In doing so he avoided, by moments, a collision. Yards from him, its appearance shocking in the middle of such tranquility, was a fragment of garishly colored wreckage from the Vance house. And a few yards beyond that, more distressing still, a piece of flotsam far too ugly to belong here, yet not recognizably of the Cosm. It stood four or more feet above the water-line, and hung as far or further below; a gnarled, waxy island floating like pale dung in this pure sea. He reached out and took hold of the wreckage ahead of him, throwing himself on to it and kicking. His action carried him closer to the enigma.
It was alive. Not simply occupied by something living, but entirely made of living matter. He heard the thump of two heartbeats from it. Its surface had the unmistakable sheen of skin, or some derivative of same. But what it actually was didn't become apparent until he was almost brushing against it. Only then did he see the thin figures—two of the party guests—clutching each other with looks of fury on their faces. He hadn't been privileged to keep the company of Sam Sagansky, or hear the nimble fingers of Doug Frank on the keyboards.
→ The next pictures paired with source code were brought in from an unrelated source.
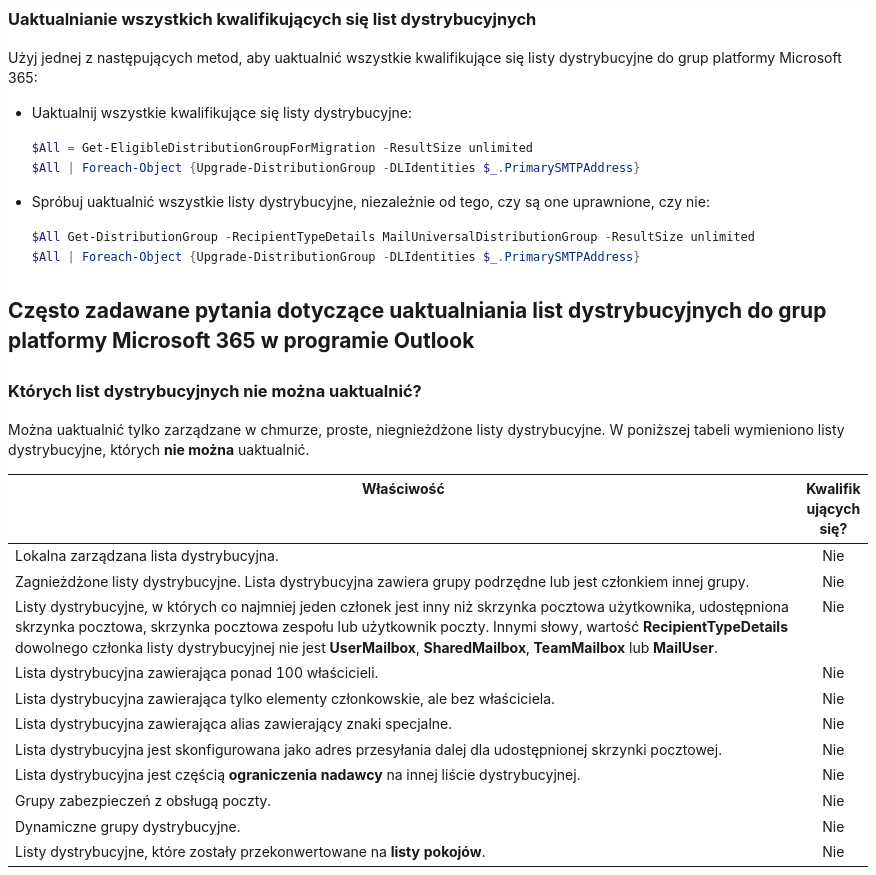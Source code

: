 ### <a name="upgrade-all-eligible-distribution-lists"></a>Uaktualnianie wszystkich kwalifikujących się list dystrybucyjnych

Użyj jednej z następujących metod, aby uaktualnić wszystkie kwalifikujące się listy dystrybucyjne do grup platformy Microsoft 365:

- Uaktualnij wszystkie kwalifikujące się listy dystrybucyjne:

   ```PowerShell
   $All = Get-EligibleDistributionGroupForMigration -ResultSize unlimited
   $All | Foreach-Object {Upgrade-DistributionGroup -DLIdentities $_.PrimarySMTPAddress}
   ```

- Spróbuj uaktualnić wszystkie listy dystrybucyjne, niezależnie od tego, czy są one uprawnione, czy nie:

   ```PowerShell
   $All Get-DistributionGroup -RecipientTypeDetails MailUniversalDistributionGroup -ResultSize unlimited
   $All | Foreach-Object {Upgrade-DistributionGroup -DLIdentities $_.PrimarySMTPAddress}
   ```

## <a name="faq-about-upgrading-distribution-lists-to-microsoft-365-groups-in-outlook"></a>Często zadawane pytania dotyczące uaktualniania list dystrybucyjnych do grup platformy Microsoft 365 w programie Outlook

### <a name="which-distribution-lists-cant-be-upgraded"></a>Których list dystrybucyjnych nie można uaktualnić?

Można uaktualnić tylko zarządzane w chmurze, proste, niegnieżdżone listy dystrybucyjne. W poniższej tabeli wymieniono listy dystrybucyjne, których **nie można** uaktualnić.

|Właściwość|Kwalifikujących się?|
|---|:---:|
|Lokalna zarządzana lista dystrybucyjna.|Nie|
|Zagnieżdżone listy dystrybucyjne. Lista dystrybucyjna zawiera grupy podrzędne lub jest członkiem innej grupy.|Nie|
|Listy dystrybucyjne, w których co najmniej jeden członek jest inny niż skrzynka pocztowa użytkownika, udostępniona skrzynka pocztowa, skrzynka pocztowa zespołu lub użytkownik poczty. Innymi słowy, wartość **RecipientTypeDetails** dowolnego członka listy dystrybucyjnej nie jest **UserMailbox**, **SharedMailbox**, **TeamMailbox** lub **MailUser**.|Nie|
|Lista dystrybucyjna zawierająca ponad 100 właścicieli.|Nie|
|Lista dystrybucyjna zawierająca tylko elementy członkowskie, ale bez właściciela.|Nie|
|Lista dystrybucyjna zawierająca alias zawierający znaki specjalne.|Nie|
|Lista dystrybucyjna jest skonfigurowana jako adres przesyłania dalej dla udostępnionej skrzynki pocztowej.|Nie|
|Lista dystrybucyjna jest częścią **ograniczenia nadawcy** na innej liście dystrybucyjnej.|Nie|
|Grupy zabezpieczeń z obsługą poczty.|Nie|
|Dynamiczne grupy dystrybucyjne.|Nie|
|Listy dystrybucyjne, które zostały przekonwertowane na **listy pokojów**.|Nie|
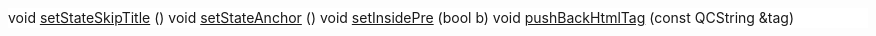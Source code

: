 <tr class="doxyMemberIndexItem">
<td class="doxyMemberIndexItemType" align="left" valign="top">void</td>
<td class="doxyMemberIndexItemName" align="left" valign="top"><a href="#a59640a5ec3ad9cbad272a6925f189542">setStateSkipTitle</a> ()</td>
</tr>
<tr class="doxyMemberIndexDescription">
<td class="doxyMemberIndexDescriptionLeft"></td>
<td class="doxyMemberIndexDescriptionRight">
</td>
</tr>
<tr class="doxyMemberIndexSeparator">
<td class="doxyMemberIndexSeparator" colspan="2"></td>
</tr>

<tr class="doxyMemberIndexItem">
<td class="doxyMemberIndexItemType" align="left" valign="top">void</td>
<td class="doxyMemberIndexItemName" align="left" valign="top"><a href="#a61dcd0ef63e1d16cf7fe47ecf5bc8892">setStateAnchor</a> ()</td>
</tr>
<tr class="doxyMemberIndexDescription">
<td class="doxyMemberIndexDescriptionLeft"></td>
<td class="doxyMemberIndexDescriptionRight">
</td>
</tr>
<tr class="doxyMemberIndexSeparator">
<td class="doxyMemberIndexSeparator" colspan="2"></td>
</tr>

<tr class="doxyMemberIndexItem">
<td class="doxyMemberIndexItemType" align="left" valign="top">void</td>
<td class="doxyMemberIndexItemName" align="left" valign="top"><a href="#a9a8546fd68f4a34986e4fb9adeca44a7">setInsidePre</a> (bool b)</td>
</tr>
<tr class="doxyMemberIndexDescription">
<td class="doxyMemberIndexDescriptionLeft"></td>
<td class="doxyMemberIndexDescriptionRight">
</td>
</tr>
<tr class="doxyMemberIndexSeparator">
<td class="doxyMemberIndexSeparator" colspan="2"></td>
</tr>

<tr class="doxyMemberIndexItem">
<td class="doxyMemberIndexItemType" align="left" valign="top">void</td>
<td class="doxyMemberIndexItemName" align="left" valign="top"><a href="#aff805b06ccfab10b895659c51afb5829">pushBackHtmlTag</a> (const QCString &amp;tag)</td>
</tr>
<tr class="doxyMemberIndexDescription">
<td class="doxyMemberIndexDescriptionLeft"></td>
<td class="doxyMemberIndexDescriptionRight">
</td>
</tr>
<tr class="doxyMemberIndexSeparator">
<td class="doxyMemberIndexSeparator" colspan="2"></td>
</tr>
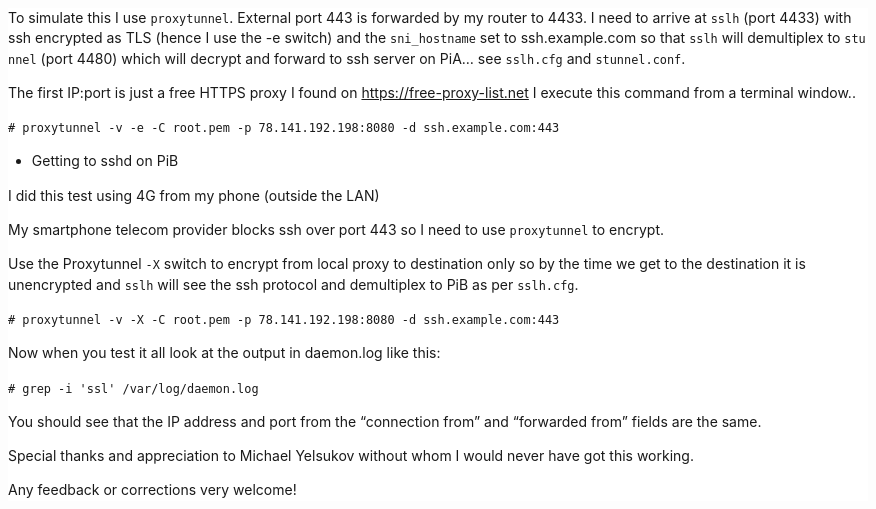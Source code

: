 To simulate this I use `proxytunnel`. External port 443 is forwarded by my router to 4433. I need to arrive at `sslh` (port 4433) with ssh encrypted as TLS (hence I use the -e switch) and the `sni_hostname` set to ssh.example.com so that `sslh` will demultiplex to `stunnel` (port 4480) which will decrypt and forward to ssh server on PiA… see `sslh.cfg` and `stunnel.conf`.

The first IP:port is just a free HTTPS proxy I found on https://free-proxy-list.net
I execute this command from a terminal window..
 
```
# proxytunnel -v -e -C root.pem -p 78.141.192.198:8080 -d ssh.example.com:443
```
* Getting to sshd on PiB

I did this test using 4G from my phone (outside the LAN)

My smartphone telecom provider blocks ssh over port 443 so I need to use `proxytunnel` to encrypt.

Use the Proxytunnel `-X` switch to encrypt from local proxy to destination only so by the time we get to the destination it is unencrypted and `sslh` will see the ssh protocol and demultiplex to PiB as per `sslh.cfg`.
 
```
# proxytunnel -v -X -C root.pem -p 78.141.192.198:8080 -d ssh.example.com:443
```

Now when you test it all look at the output in daemon.log like this:
```
# grep -i 'ssl' /var/log/daemon.log
```
You should see that the IP address and port from the “connection from” and “forwarded from” fields are the same.

Special thanks and appreciation to Michael Yelsukov without whom I would never have got this working.

Any feedback or corrections very welcome!

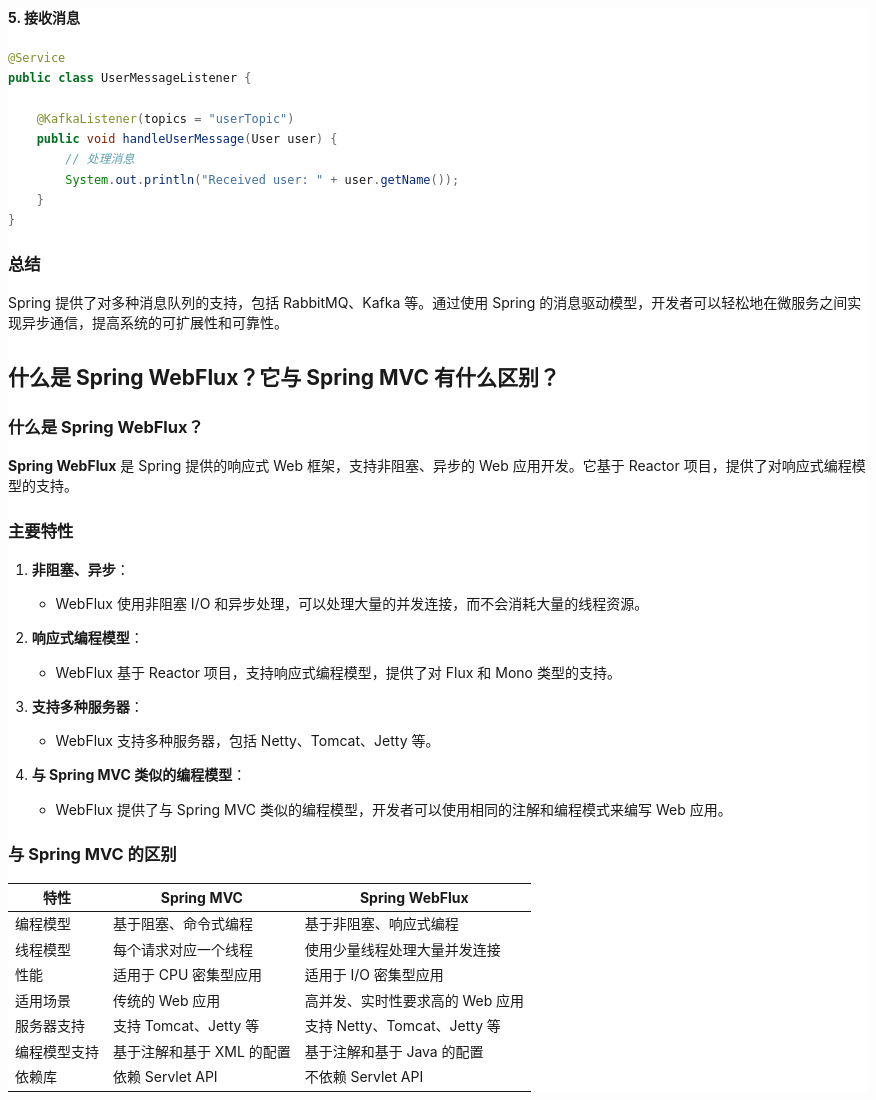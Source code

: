 #### 5. **接收消息**

```java
@Service
public class UserMessageListener {
    
    @KafkaListener(topics = "userTopic")
    public void handleUserMessage(User user) {
        // 处理消息
        System.out.println("Received user: " + user.getName());
    }
}
```

### 总结

Spring 提供了对多种消息队列的支持，包括 RabbitMQ、Kafka 等。通过使用 Spring 的消息驱动模型，开发者可以轻松地在微服务之间实现异步通信，提高系统的可扩展性和可靠性。

## 什么是 Spring WebFlux？它与 Spring MVC 有什么区别？

### 什么是 Spring WebFlux？

**Spring WebFlux** 是 Spring 提供的响应式 Web 框架，支持非阻塞、异步的 Web 应用开发。它基于 Reactor 项目，提供了对响应式编程模型的支持。

### 主要特性

1. **非阻塞、异步**：
   - WebFlux 使用非阻塞 I/O 和异步处理，可以处理大量的并发连接，而不会消耗大量的线程资源。

2. **响应式编程模型**：
   - WebFlux 基于 Reactor 项目，支持响应式编程模型，提供了对 Flux 和 Mono 类型的支持。

3. **支持多种服务器**：
   - WebFlux 支持多种服务器，包括 Netty、Tomcat、Jetty 等。

4. **与 Spring MVC 类似的编程模型**：
   - WebFlux 提供了与 Spring MVC 类似的编程模型，开发者可以使用相同的注解和编程模式来编写 Web 应用。

### 与 Spring MVC 的区别

| 特性               | Spring MVC                             | Spring WebFlux                          |
|--------------------|----------------------------------------|-----------------------------------------|
| 编程模型           | 基于阻塞、命令式编程                   | 基于非阻塞、响应式编程                  |
| 线程模型           | 每个请求对应一个线程                   | 使用少量线程处理大量并发连接             |
| 性能               | 适用于 CPU 密集型应用                   | 适用于 I/O 密集型应用                    |
| 适用场景           | 传统的 Web 应用                         | 高并发、实时性要求高的 Web 应用          |
| 服务器支持         | 支持 Tomcat、Jetty 等                   | 支持 Netty、Tomcat、Jetty 等             |
| 编程模型支持       | 基于注解和基于 XML 的配置               | 基于注解和基于 Java 的配置               |
| 依赖库             | 依赖 Servlet API                        | 不依赖 Servlet API                       |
All he saw were two enemies, locked not only together but at the heart of an island that seemed to have sprung out of them. From their backs, like huge hunches. From their limbs, like further limbs that put up no defense against their enemy but fused with his flesh. The structure was still sprouting further nodules, the beginning of new growth, bursting along the limbs, each variation referring not to the root form—an arm, a spine—but to its immediate predecessor, so that each successive variation became less human, and less fleshy. The image was more fascinating than distressing, the focus of the combatants upon each other suggesting they felt no pain at this process. Watching the structure grow and spread Howie vaguely comprehended that this was the birth of solid ground. Perhaps the fighters would die and decay eventually, but the structure itself was not so corruptible. Already the perimeters of the island, and its heights, resembled coral rather than flesh, tough and encrusted. When the fighters died they'd become fossils buried in the heart of an island they themselves had created. The island itself would float on.
He let go of the raft of wreckage and kicked on, past the island. Flotsam and jetsam littered the surface of the sea now: furniture, clumps of plaster, lighting fixtures. He swam past the head and neck of a carousel horse, its painted eye glaring backwards as if horrified by its dismemberment. But there was no sign of island-making amid this litter. Quiddity didn't create, it seemed, from things without minds, though he wondered if its genius would respond—given time—to the evidence of the minds that had made these artifacts. Could Quiddity grow from the head of a wooden horse some island named for the horse's maker? Anything was possible.